Beyond Labels: The Magic of Autoencoders in Unsupervised Learning

Last Updated on November 3, 2024 by Editorial Team

Author(s): Shivam Dattatray Shinde

Originally published on Towards AI.

In a world where labeled data is often scarce, autoencoders provide a powerful solution for extracting insights from unstructured data without the need for manual supervision.

Agenda

Unlabeled Data
Auto-Encoders: Loss Function, Bottleneck, Denoising Auto-Encoder
Unsupervised Pre-training Using Auto-Encoders
Code Demonstration

Unlabeled Data

In many applications, such as object recognition and detection, collecting labeled data is challenging, while unlabelled data is relatively easy to gather. We can leverage this abundant unlabelled data to enhance the performance of our models.

A useful approach is to use the unlabeled data to learn meaningful representations of the input features. In image-related tasks, for example, the early layers of a neural network typically learn basic abstract features of an image, such as edges and other basic shapes. By using a large amount of unlabeled data, we can train the network to extract these foundational features. Once these abstract representations are learned, we can then train the new neural network, with the abstract features serving as inputs. This approach generally leads to improved model performance.

A type of neural network called ‘Autoencoder’ is used to calculate this representation.

Auto-Encoders

Here,

Let X1, X2, …, Xm represent the inputs to the auto-encoder neural network, h1, h2, …, hk represent the condensed or essential features of the input, and the reconstructed outputs are denoted by X1′,X2′,…,Xm.

In this network, we feed image pixels as input.

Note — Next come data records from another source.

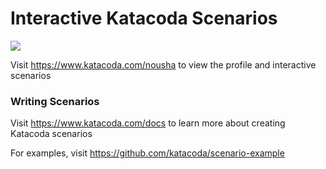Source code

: # Interactive Katacoda Scenarios

[![](http://shields.katacoda.com/katacoda/nousha/count.svg)](https://www.katacoda.com/nousha "Get your profile on Katacoda.com")

Visit https://www.katacoda.com/nousha to view the profile and interactive scenarios

### Writing Scenarios
Visit https://www.katacoda.com/docs to learn more about creating Katacoda scenarios

For examples, visit https://github.com/katacoda/scenario-example

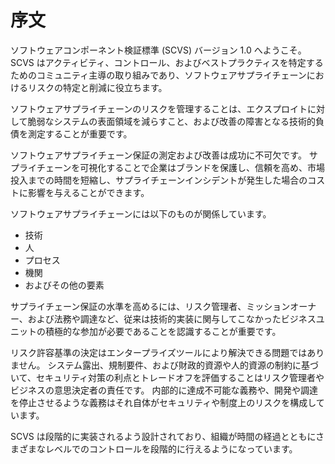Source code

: # 序文

ソフトウェアコンポーネント検証標準 (SCVS) バージョン 1.0 へようこそ。
SCVS はアクティビティ、コントロール、およびベストプラクティスを特定するためのコミュニティ主導の取り組みであり、ソフトウェアサプライチェーンにおけるリスクの特定と削減に役立ちます。


ソフトウェアサプライチェーンのリスクを管理することは、エクスプロイトに対して脆弱なシステムの表面領域を減らすこと、および改善の障害となる技術的負債を測定することが重要です。


ソフトウェアサプライチェーン保証の測定および改善は成功に不可欠です。
サプライチェーンを可視化することで企業はブランドを保護し、信頼を高め、市場投入までの時間を短縮し、サプライチェーンインシデントが発生した場合のコストに影響を与えることができます。


ソフトウェアサプライチェーンには以下のものが関係しています。
 - 技術
 - 人
 - プロセス
 - 機関
 - およびその他の要素
 
サプライチェーン保証の水準を高めるには、リスク管理者、ミッションオーナー、および法務や調達など、従来は技術的実装に関与してこなかったビジネスユニットの積極的な参加が必要であることを認識することが重要です。



リスク許容基準の決定はエンタープライズツールにより解決できる問題ではありません。
システム露出、規制要件、および財政的資源や人的資源の制約に基づいて、セキュリティ対策の利点とトレードオフを評価することはリスク管理者やビジネスの意思決定者の責任です。
内部的に達成不可能な義務や、開発や調達を停止させるような義務はそれ自体がセキュリティや制度上のリスクを構成しています。



SCVS は段階的に実装されるよう設計されており、組織が時間の経過とともにさまざまなレベルでのコントロールを段階的に行えるようになっています。


<div style="page-break-after: always; visibility: hidden">
\newpage
</div>
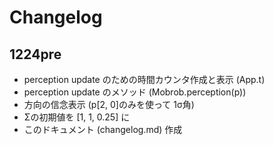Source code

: # Changelog

## 1224pre
- perception update のための時間カウンタ作成と表示 (App.t)
- perception update のメソッド (Mobrob.perception(p))
- 方向の信念表示 (p[2, 0]のみを使って 1σ角)
- Σの初期値を [1, 1, 0.25] に
- このドキュメント (changelog.md) 作成

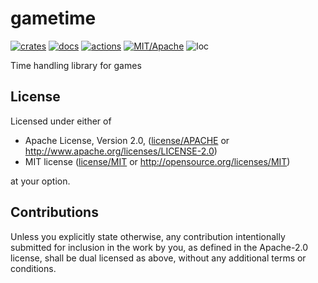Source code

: # gametime

[![crates](https://img.shields.io/crates/v/gametime.svg?style=for-the-badge&label=gametime)](https://crates.io/crates/gametime)
[![docs](https://img.shields.io/badge/docs.rs-gametime-66c2a5?style=for-the-badge&labelColor=555555&logoColor=white)](https://docs.rs/gametime)
[![actions](https://img.shields.io/github/workflow/status/zakarumych/gametime/badge/master?style=for-the-badge)](https://github.com/zakarumych/gametime/actions?query=workflow%3ARust)
[![MIT/Apache](https://img.shields.io/badge/license-MIT%2FApache-blue.svg?style=for-the-badge)](COPYING)
![loc](https://img.shields.io/tokei/lines/github/zakarumych/gametime?style=for-the-badge)

Time handling library for games

## License

Licensed under either of

* Apache License, Version 2.0, ([license/APACHE](license/APACHE) or http://www.apache.org/licenses/LICENSE-2.0)
* MIT license ([license/MIT](license/MIT) or http://opensource.org/licenses/MIT)

at your option.

## Contributions

Unless you explicitly state otherwise, any contribution intentionally submitted for inclusion in the work by you, as defined in the Apache-2.0 license, shall be dual licensed as above, without any additional terms or conditions.
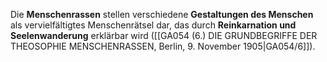 
Die **Menschenrassen** stellen verschiedene **Gestaltungen des Menschen** als vervielfältigtes Menschenrätsel dar, das durch **Reinkarnation und Seelenwanderung** erklärbar wird ([[GA054 (6.) DIE GRUNDBEGRIFFE DER THEOSOPHIE MENSCHENRASSEN, Berlin, 9. November 1905|GA054/6]]).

The middle hidden layer captures the condensed essence or representation of the input features. The goal is to then reconstruct the original input from this condensed representation.

The first part of the network, where the input is transformed into its essential features, is known as the encoder. The second part, where the essence is used to reconstruct the original input, is called the decoder.

For auto-encoder neural networks, the number of neurons in hidden layers first decrease during the encoder part and then increases during the decoder part of the network.

Note that I have shown only one hidden layer in the figure. However, we can have multiple hidden layers in the encoder and decoder part of the network. Also, we can have different numbers of hidden layers in the encoder and decoder part of the neural network.

Auto-encoder training loss function

With an auto-encoder, our main goal is to create the values of outputs (reconstructed inputs) that are as close as possible to the inputs. We can use Mean Squared Error as a performance measure.

This loss is called reconstruction loss. So, in short, our goal is to minimize this reconstruction loss.

Note that reconstruction loss function does not require any training labels.

Bottleneck

If number of neurons in input (m) is equal to a number of neurons in hidden layer (k), then consider the case where the activation function is linear, W1 = W2 = I (identity matrix), and b1 = b2 = 0.

In this case, input and reconstructed values will be equal but the model won’t learn proper essence of input in the hidden layer.

For this reason, we generally set k < m. Therefore, hidden layer is called a bottleneck.

Denoising AutoEncoder

However, there is a way we can use k ≥ m.

If we first add some noise to the inputs and then use the auto-encoder to reconstruct the original inputs without noise, then we can use k ≥ m. Even if the activation is linear and W1 = W2 = I (identity matrix), b1 = b2 = 0, then also we won’t get zero reconstruction error.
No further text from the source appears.